As for the cosmetic boost, LiVecchi compared eyelid surgery to removing a cancerous lump from a patient’s face. In both cases the doctor’s primary objective is keep a patient healthy, he said. A more youthful appearance is only a pleasant side effect, which he sees no problem with. “Doesn’t everybody want to look good?” he asked.
The benefits of functional eyelid surgery for some patients are documented. A 2011 study published in the journal Ophthalmology, for example, found that the surgery provided “significant improvement in vision, peripheral vision, and quality of life activities.”
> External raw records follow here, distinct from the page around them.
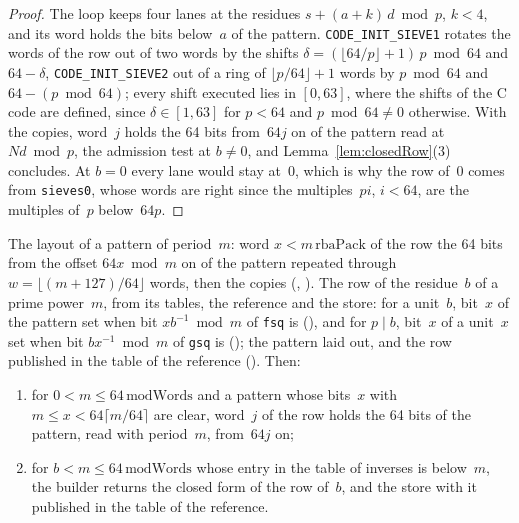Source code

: \begin{proof}
  \leanok
  The loop keeps four lanes at the residues $s + (a + k)\, d \bmod p$, $k < 4$, and its word holds
  the bits below~$a$ of the pattern. \verb|CODE_INIT_SIEVE1| rotates the words of the row out of
  two words by the shifts $\delta = (\lfloor 64/p \rfloor + 1)\, p \bmod 64$ and $64 - \delta$,
  \verb|CODE_INIT_SIEVE2| out of a ring of $\lfloor p/64 \rfloor + 1$ words by $p \bmod 64$ and
  $64 - (p \bmod 64)$; every shift executed lies in $[0, 63]$, where the shifts of the C code are
  defined, since $\delta \in [1, 63]$ for $p < 64$ and $p \bmod 64 \ne 0$ otherwise. With the
  copies, word~$j$ holds the 64 bits from~$64 j$ on of the pattern read at $N d \bmod p$, the
  admission test at $b \ne 0$, and Lemma~\ref{lem:closedRow}(3) concludes. At $b = 0$ every lane
  would stay at~$0$, which is why the row of~$0$ comes from \verb|sieves0|, whose words are right
  since the multiples~$p i$, $i < 64$, are the multiples of~$p$ below~$64 p$.
\end{proof}

\begin{lemma}\label{lem:powerRows}
  \leanok
  The layout of a pattern of period~$m$: word $x < m\,\mathrm{rbaPack}$ of the row the 64 bits from
  the offset $64 x \bmod m$ on of the pattern repeated through $w = \lfloor (m + 127)/64 \rfloor$
  words, then the copies (, ). The row of the
  residue~$b$ of a prime power~$m$, from its tables, the reference and the store: for a unit~$b$,
  bit~$x$ of the pattern set when bit $x b^{-1} \bmod m$ of \verb|fsq| is
  (), and for $p \mid b$, bit~$x$ of a unit~$x$ set when bit
  $b x^{-1} \bmod m$ of \verb|gsq| is (); the pattern laid out, and the
  row published in the table of the reference (). Then:
  \begin{enumerate}
    \item for $0 < m \le 64\,\mathrm{modWords}$ and a pattern whose bits~$x$ with
      $m \le x < 64 \lceil m/64 \rceil$ are clear, word~$j$ of the row holds the 64 bits of the
      pattern, read with period~$m$, from~$64 j$ on;
    \item for $b < m \le 64\,\mathrm{modWords}$ whose entry in the table of inverses is below~$m$,
      the builder returns the closed form of the row of~$b$, and the store with it published in the
      table of the reference.
  \end{enumerate}
\end{lemma}


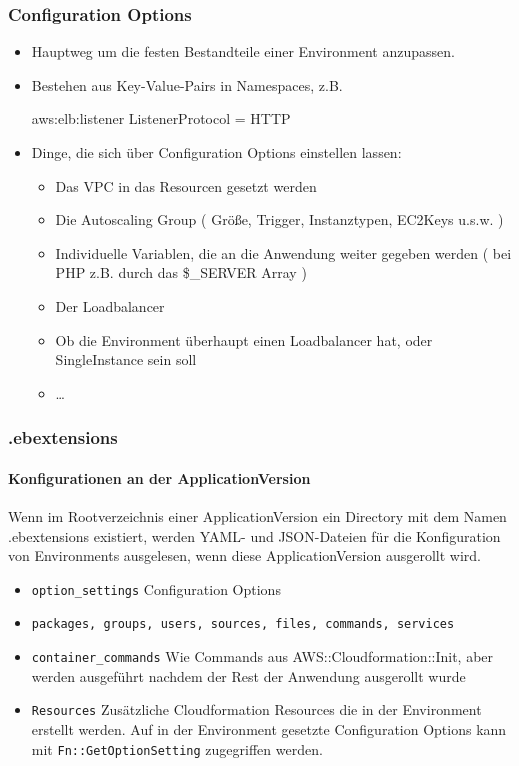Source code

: \documentclass[aspectratio=169,grey,smaller]{beamer}
\begin{document}
\begin{frame}
  \frametitle{Configuration Options}
  \begin{itemize}
  \item<1-> Hauptweg um die festen Bestandteile einer Environment anzupassen.
  \item<2-> Bestehen aus Key-Value-Pairs in Namespaces, z.B.
  
  aws:elb:listener ListenerProtocol = HTTP
  \item<3-> Dinge, die sich über Configuration Options einstellen lassen:
    \begin{itemize}
    \item<4-> Das VPC in das Resourcen gesetzt werden
    \item<5-> Die Autoscaling Group ( Größe, Trigger, Instanztypen, EC2Keys u.s.w. )
    \item<6-> Individuelle Variablen, die an die Anwendung weiter gegeben werden ( bei PHP z.B. durch das \$\_SERVER Array )
    \item<7-> Der Loadbalancer
    \item<8-> Ob die Environment überhaupt einen Loadbalancer hat, oder SingleInstance sein soll
    \item<9-> \dots
    \end{itemize}
  \end{itemize}
\end{frame}

\begin{frame}
  \frametitle{.ebextensions}
  \framesubtitle{Konfigurationen an der ApplicationVersion}
  Wenn im Rootverzeichnis einer ApplicationVersion ein Directory mit dem Namen .ebextensions existiert, werden YAML- und JSON-Dateien für  die Konfiguration von Environments ausgelesen, wenn diese ApplicationVersion ausgerollt wird.
  
  \begin{itemize}
  \item<3-> \texttt{option\_settings} Configuration Options
  \item<4-> \texttt{packages, groups, users, sources, files, commands, services}
  \item<5-> \texttt{container\_commands} Wie Commands aus AWS::Cloudformation::Init, aber werden ausgeführt nachdem der Rest der Anwendung ausgerollt wurde
  \item<6-> \texttt{Resources} Zusätzliche Cloudformation Resources die in der Environment erstellt werden. Auf in der Environment gesetzte Configuration Options kann mit \texttt{Fn::GetOptionSetting} zugegriffen werden.
  \end{itemize}
\end{frame}
\end{document}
Plastic surgeons interviewed said vision problems are not always the draw. Dr. Michael Migliori, the president of the American Society of Ophthalmic Plastic and Reconstructive Surgery, said he sees three or four people a day who need the surgery at his practice at Rhode Island Hospital. But he conceded he faces a lot of pressure from patients who do not qualify. “They come in begging for you to do this surgery,” Migliori said. “You get a lot of pressure to bend the rules.”
Migliori said fudging the paperwork wouldn’t be hard. “You could tell the patient to squint,” he said, regarding the requirement that the condition be documented by a photograph, and then fake the vision test. But he thinks the majority of his colleagues are honest.